▶ [ASSIGNMENT]: Using the data below, copy each line that includes the word "boom".

▶ [RECORDS FOR THIS TASK]:

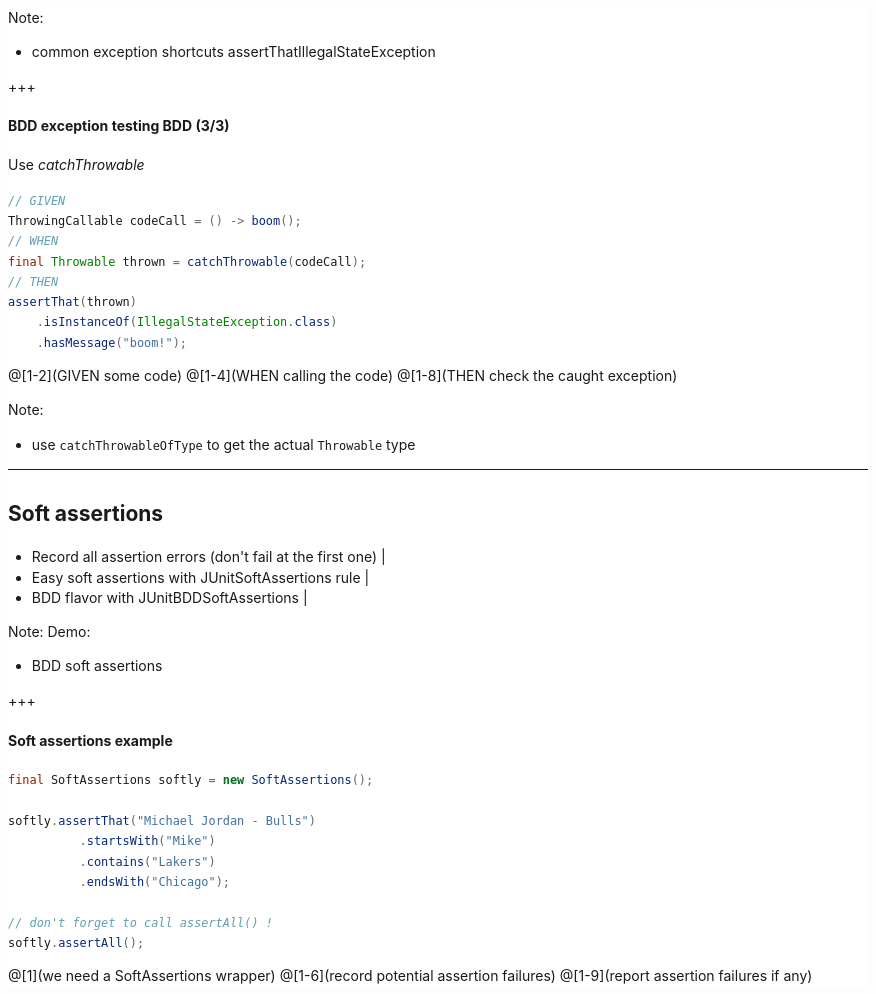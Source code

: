 
Note:
* common exception shortcuts assertThatIllegalStateException

+++

#### BDD exception testing BDD (3/3)

Use *catchThrowable* 

```java
// GIVEN
ThrowingCallable codeCall = () -> boom();
// WHEN
final Throwable thrown = catchThrowable(codeCall);
// THEN
assertThat(thrown)
    .isInstanceOf(IllegalStateException.class)
    .hasMessage("boom!");
```
@[1-2](GIVEN some code)
@[1-4](WHEN calling the code)
@[1-8](THEN check the caught exception)

Note:
* use `catchThrowableOfType` to get the actual `Throwable` type

---

## Soft assertions

- Record all assertion errors (don't fail at the first one) |
- Easy soft assertions with JUnitSoftAssertions rule |
- BDD flavor with JUnitBDDSoftAssertions |

Note:
Demo: 
* BDD soft assertions

+++

#### Soft assertions example

```java
final SoftAssertions softly = new SoftAssertions();

softly.assertThat("Michael Jordan - Bulls")
          .startsWith("Mike")
          .contains("Lakers")
          .endsWith("Chicago");

// don't forget to call assertAll() !
softly.assertAll();
```

@[1](we need a SoftAssertions wrapper)
@[1-6](record potential assertion failures)
@[1-9](report assertion failures if any)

▶ [YOUR SOLUTION]:
ThrowingCallable codeCall = () -> boom();
    .hasMessage("boom!");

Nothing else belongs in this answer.